═════ Provided data

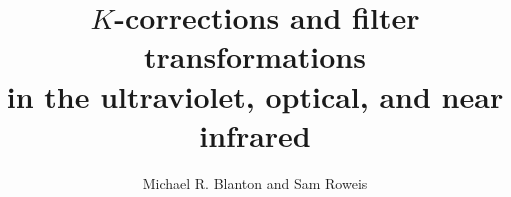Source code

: \documentclass[12pt,preprint]{aastex}
\begin{document}
 
\title{$K$-corrections and filter transformations \\
in the ultraviolet, optical, and near infrared}

\author{
Michael R. Blanton\altaffilmark{\ref{NYU}} and 
Sam Roweis\altaffilmark{\ref{UToronto}}
}
\end{document}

══════════

## Work item:
Set the data above down again exactly as given, with no pictures.

## Output of the exercise:
Source code

: \documentclass[12pt,preprint]{aastex}
\begin{document}
 
\title{$K$-corrections and filter transformations \\
in the ultraviolet, optical, and near infrared}

\author{
Michael R. Blanton\altaffilmark{\ref{NYU}} and 
Sam Roweis\altaffilmark{\ref{UToronto}}
}
\end{document}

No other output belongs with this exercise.